Pengawasan yang dilakukan organisasi Advokat terhadap anggotanya adalah pertama, Advokat yang melakukan pelanggaran kode etik, kedua, Advokat yang melakukan pelanggaran peraturan perundang-undangan. Pelanggaran peraturan perundang-undangan ini tentu sangat luas dan tidak memiliki batasan, bisa melakukan pelanggaran perdata maupun pidana.
Nah sudah menjadi tugas organisasi Advokat-lah dalam menegakkan aturan kepada anggotanya yang melakukan pelanggaran tersebut. Kalaupun penegak hukum sudah terlebih dahulu mengetahui adanya pelanggaran peraturan perundang-undangan oleh oknum Advokat maka sudah sewajarnya melakukan prosedur penegakan hukum dengan melibatkan organisasi Advokat. Namun dalam kenyataanya tidak pernah KPK dan penegak hukum lainnya melakukan hal tersebut.
Pada titik inilah menurut saya KPK bukan saja melanggar asas supremasi hukum tetapi juga telah melakukan pelanggaran kewenangan dalam menjalankan tugasnya sebagai penegak hukum. Dalam konteks menjalankan tugas negara sudah sepatut dan selayaknya KPK menghargai dan memberikan ruang kepada penegak hukum lainnya (organisasi Advokat) dalam menegakkan hukum dan keadilan sesuai dengan UU Advokat.

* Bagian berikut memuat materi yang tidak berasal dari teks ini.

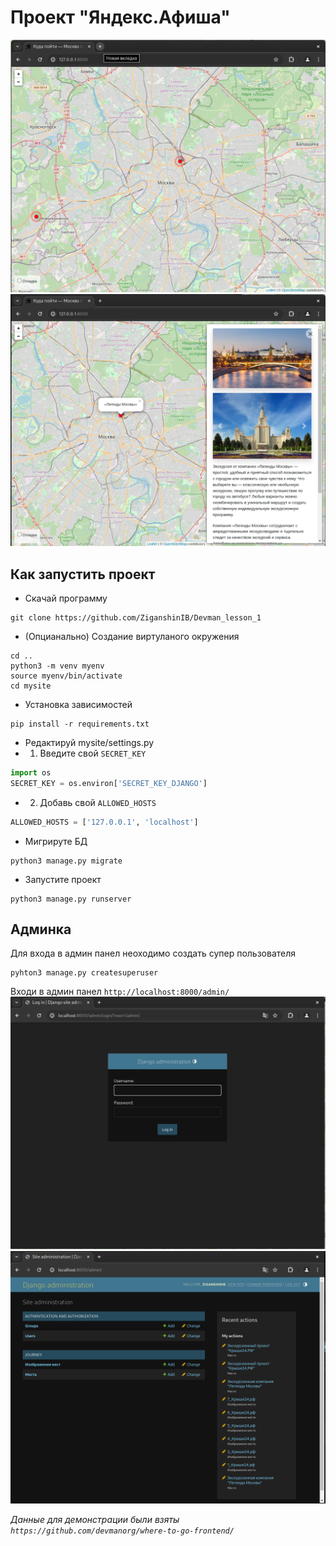 # Проект "Яндекс.Афиша"
![img.png](git_media/img.png)
![img.png](git_media/img2.png)
## Как запустить проект 
* Скачай программу 
```shell
git clone https://github.com/ZiganshinIB/Devman_lesson_1
```
* (Опцианально) Создание виртуланого окружения
```shell
cd ..
python3 -m venv myenv
source myenv/bin/activate
cd mysite
```
* Установка зависимостей
```shell
pip install -r requirements.txt
```
* Редактируй mysite/settings.py
* 1) Введите свой `SECRET_KEY`
```python
import os
SECRET_KEY = os.environ['SECRET_KEY_DJANGO']
```
* 2. Добавь свой `ALLOWED_HOSTS`
```python
ALLOWED_HOSTS = ['127.0.0.1', 'localhost']
```
* Мигрируте БД
```shell
python3 manage.py migrate
```
* Запустите проект
```shell
python3 manage.py runserver
```
## Админка 
Для входа в админ панел неоходимо создать супер пользователя
```shell
pyhton3 manage.py createsuperuser
```
Входи в админ панел 
`http://localhost:8000/admin/`
![img.png](git_media/img3.png)
![img.png](git_media/admin_panel2.png)

_Данные для демонстрации были взяты `https://github.com/devmanorg/where-to-go-frontend/`_  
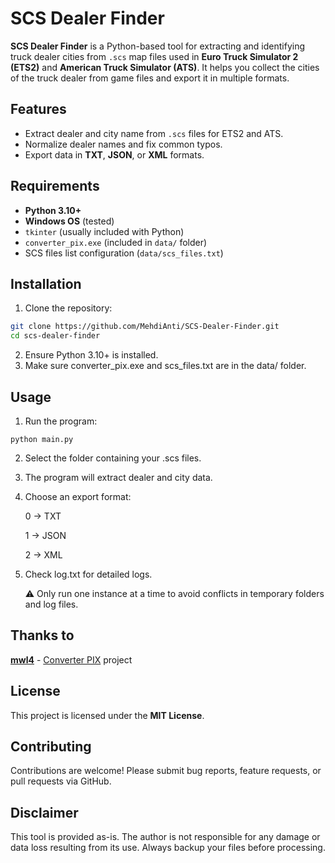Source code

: # SCS Dealer Finder

**SCS Dealer Finder** is a Python-based tool for extracting and identifying truck dealer cities from `.scs` map files used in **Euro Truck Simulator 2 (ETS2)** and **American Truck Simulator (ATS)**. It helps you collect the cities of the truck dealer from game files and export it in multiple formats.


## Features

- Extract dealer and city name from `.scs` files for ETS2 and ATS.  
- Normalize dealer names and fix common typos.  
- Export data in **TXT**, **JSON**, or **XML** formats. 


## Requirements

- **Python 3.10+**  
- **Windows OS** (tested)  
- `tkinter` (usually included with Python)  
- `converter_pix.exe` (included in `data/` folder)  
- SCS files list configuration (`data/scs_files.txt`)  


## Installation

1. Clone the repository:
```bash
git clone https://github.com/MehdiAnti/SCS-Dealer-Finder.git
cd scs-dealer-finder
```
2. Ensure Python 3.10+ is installed.
3. Make sure converter_pix.exe and scs_files.txt are in the data/ folder.

## Usage

1. Run the program:
```
python main.py
```
2. Select the folder containing your .scs files.
3. The program will extract dealer and city data.
4. Choose an export format:

    0 → TXT
   
    1 → JSON
   
    2 → XML
5. Check log.txt for detailed logs.

    ⚠️ Only run one instance at a time to avoid conflicts in temporary folders and log files.

## Thanks to

[**mwl4**](https://github.com/mwl4) - [Converter PIX](https://github.com/mwl4/ConverterPIX) project

## License

This project is licensed under the **MIT License**.

## Contributing

Contributions are welcome! Please submit bug reports, feature requests, or pull requests via GitHub.

## Disclaimer

This tool is provided as-is. The author is not responsible for any damage or data loss resulting from its use. Always backup your files before processing.
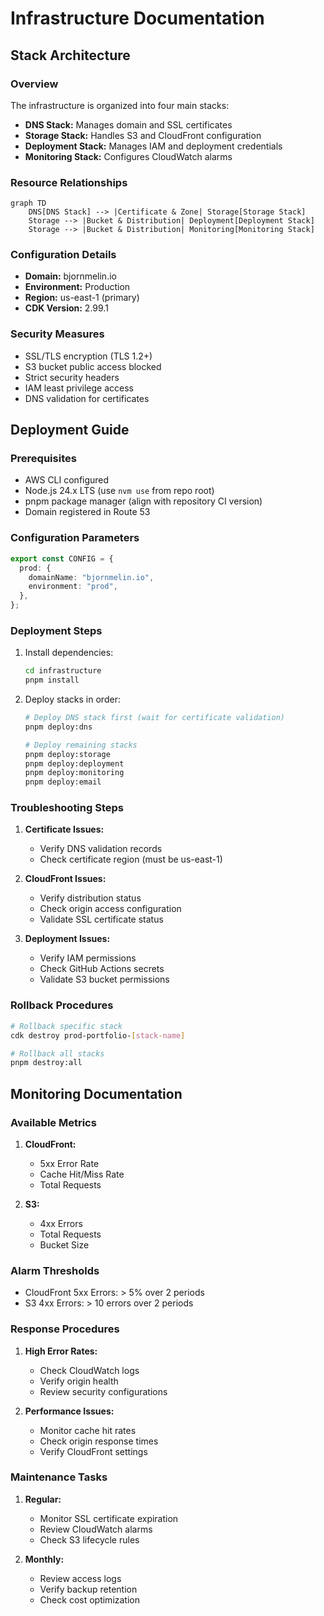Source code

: # Infrastructure Documentation

## Stack Architecture

### Overview

The infrastructure is organized into four main stacks:

- **DNS Stack:** Manages domain and SSL certificates
- **Storage Stack:** Handles S3 and CloudFront configuration
- **Deployment Stack:** Manages IAM and deployment credentials
- **Monitoring Stack:** Configures CloudWatch alarms

### Resource Relationships

```mermaid
graph TD
    DNS[DNS Stack] --> |Certificate & Zone| Storage[Storage Stack]
    Storage --> |Bucket & Distribution| Deployment[Deployment Stack]
    Storage --> |Bucket & Distribution| Monitoring[Monitoring Stack]
```

### Configuration Details

- **Domain:** bjornmelin.io
- **Environment:** Production
- **Region:** us-east-1 (primary)
- **CDK Version:** 2.99.1

### Security Measures

- SSL/TLS encryption (TLS 1.2+)
- S3 bucket public access blocked
- Strict security headers
- IAM least privilege access
- DNS validation for certificates

## Deployment Guide

### Prerequisites

- AWS CLI configured
- Node.js 24.x LTS (use `nvm use` from repo root)
- pnpm package manager (align with repository CI version)
- Domain registered in Route 53

### Configuration Parameters

```typescript
export const CONFIG = {
  prod: {
    domainName: "bjornmelin.io",
    environment: "prod",
  },
};
```

### Deployment Steps

1. Install dependencies:

   ```bash
   cd infrastructure
   pnpm install
   ```

2. Deploy stacks in order:

   ```bash
   # Deploy DNS stack first (wait for certificate validation)
   pnpm deploy:dns

   # Deploy remaining stacks
   pnpm deploy:storage
   pnpm deploy:deployment
   pnpm deploy:monitoring
   pnpm deploy:email
   ```

### Troubleshooting Steps

1. **Certificate Issues:**

   - Verify DNS validation records
   - Check certificate region (must be us-east-1)

2. **CloudFront Issues:**

   - Verify distribution status
   - Check origin access configuration
   - Validate SSL certificate status

3. **Deployment Issues:**
   - Verify IAM permissions
   - Check GitHub Actions secrets
   - Validate S3 bucket permissions

### Rollback Procedures

```bash
# Rollback specific stack
cdk destroy prod-portfolio-[stack-name]

# Rollback all stacks
pnpm destroy:all
```

## Monitoring Documentation

### Available Metrics

1. **CloudFront:**

   - 5xx Error Rate
   - Cache Hit/Miss Rate
   - Total Requests

2. **S3:**
   - 4xx Errors
   - Total Requests
   - Bucket Size

### Alarm Thresholds

- CloudFront 5xx Errors: > 5% over 2 periods
- S3 4xx Errors: > 10 errors over 2 periods

### Response Procedures

1. **High Error Rates:**

   - Check CloudWatch logs
   - Verify origin health
   - Review security configurations

2. **Performance Issues:**
   - Monitor cache hit rates
   - Check origin response times
   - Verify CloudFront settings

### Maintenance Tasks

1. **Regular:**

   - Monitor SSL certificate expiration
   - Review CloudWatch alarms
   - Check S3 lifecycle rules

2. **Monthly:**
   - Review access logs
   - Verify backup retention
   - Check cost optimization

Saya bukan orang yang tidak pro pemberantasan korupsi tapi pada prinsipnya saya berpegang bahwa semua kewenangan wajib diletakkan pada tempatnya dan diberikan ruang agar tidak ada kesenjangan kewenangan guna menjamin prinsip check and balances system  dalam penyelenggaraan penegakan hukum.

Memori Kesepakatan
Kedepan agar organisasi Advokat dan penegak hukum sama-sama saling menghargai maka sudah sepatutnya dibuatkan semacam kesepakatan atau Memorandum of Understanding (MoU). Hal-hal yang perlu diatur dalam MoU tersebut adalah : (1). Dalam hal tindak pidana pemanggilan terhadap Advokat harus dengan pemberitahuan organiasi Advokat. (2). Memberikan kesempatan kepada organisasi Advokat melakukan pemeriksaan terhadap anggotanya walaupun sudah ditangani penegak hukum. (3). Kooperatif menyerahkan dokumen dan anggotanya kepada penegak hukum apabila terbukti melakukan pelanggaran hukum apabila belum ditangani oleh penegak hukum, dan hal-hal lainnya yang memberikan keseimbangan antara kedua lembaga dengan berpatokan pada UU yang menjadi dasar kewenangannya masing-masing.
Saya  percaya bahwa kita sudah mulai menuju kemapanan berdemokrasi dan penegakan supremasi hukum. Maka kita jangan kembali lagi kepada kediktatoran penguasa atau kesewenangan penegak hukum seperti zaman orde lama dan orde baru yang telah lama kita tinggalkan.